◆ **Problem requirements**: Provide only the number of lines below that contain the word "products".

◆ **Given records**:
======

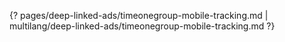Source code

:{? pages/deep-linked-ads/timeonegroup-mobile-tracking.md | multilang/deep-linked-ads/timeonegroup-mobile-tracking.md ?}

======

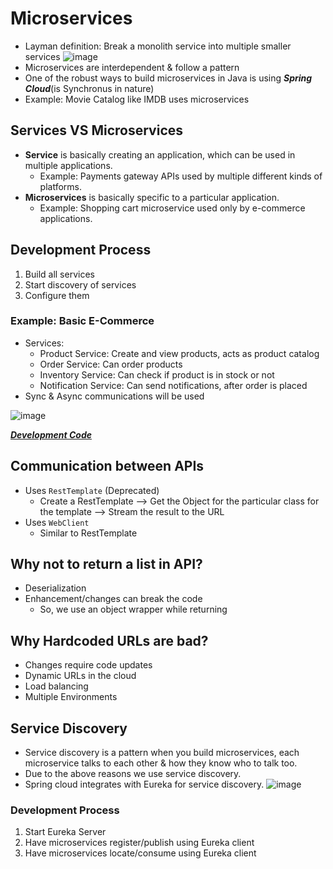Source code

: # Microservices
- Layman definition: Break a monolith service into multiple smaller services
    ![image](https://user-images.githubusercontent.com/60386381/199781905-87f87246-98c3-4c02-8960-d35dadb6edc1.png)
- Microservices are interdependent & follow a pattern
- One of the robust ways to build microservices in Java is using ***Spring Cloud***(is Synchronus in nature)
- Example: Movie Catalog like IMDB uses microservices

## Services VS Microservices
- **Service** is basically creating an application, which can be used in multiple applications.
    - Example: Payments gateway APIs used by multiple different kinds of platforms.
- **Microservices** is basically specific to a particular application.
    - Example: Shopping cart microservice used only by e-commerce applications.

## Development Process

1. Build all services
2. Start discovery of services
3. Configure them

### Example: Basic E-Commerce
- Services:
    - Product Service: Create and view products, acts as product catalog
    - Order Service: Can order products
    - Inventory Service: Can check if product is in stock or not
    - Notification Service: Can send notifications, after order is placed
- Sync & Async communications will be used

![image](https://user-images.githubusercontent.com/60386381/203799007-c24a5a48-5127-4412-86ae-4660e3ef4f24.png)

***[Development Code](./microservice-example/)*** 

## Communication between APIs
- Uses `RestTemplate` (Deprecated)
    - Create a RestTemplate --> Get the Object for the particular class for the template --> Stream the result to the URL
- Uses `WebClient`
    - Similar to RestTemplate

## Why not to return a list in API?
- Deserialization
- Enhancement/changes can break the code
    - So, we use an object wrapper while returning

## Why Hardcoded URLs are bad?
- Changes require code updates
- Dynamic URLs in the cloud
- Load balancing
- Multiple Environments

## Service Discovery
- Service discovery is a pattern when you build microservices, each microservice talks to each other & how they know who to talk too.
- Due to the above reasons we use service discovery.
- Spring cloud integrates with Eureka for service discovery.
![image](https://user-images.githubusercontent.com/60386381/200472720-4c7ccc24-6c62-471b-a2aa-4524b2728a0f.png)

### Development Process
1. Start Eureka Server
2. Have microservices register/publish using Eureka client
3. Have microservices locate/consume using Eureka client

======

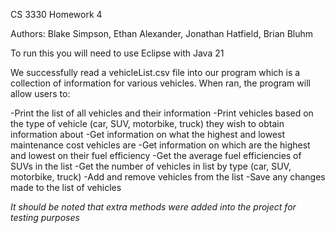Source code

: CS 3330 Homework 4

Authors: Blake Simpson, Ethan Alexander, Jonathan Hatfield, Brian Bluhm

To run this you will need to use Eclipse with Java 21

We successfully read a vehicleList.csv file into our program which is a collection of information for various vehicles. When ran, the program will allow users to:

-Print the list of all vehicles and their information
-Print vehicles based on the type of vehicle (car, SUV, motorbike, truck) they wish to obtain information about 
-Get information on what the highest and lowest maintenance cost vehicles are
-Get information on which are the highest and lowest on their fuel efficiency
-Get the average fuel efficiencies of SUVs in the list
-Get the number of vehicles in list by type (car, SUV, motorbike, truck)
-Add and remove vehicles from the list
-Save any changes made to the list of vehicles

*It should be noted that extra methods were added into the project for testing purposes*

======

◆ **Exercise result**: 2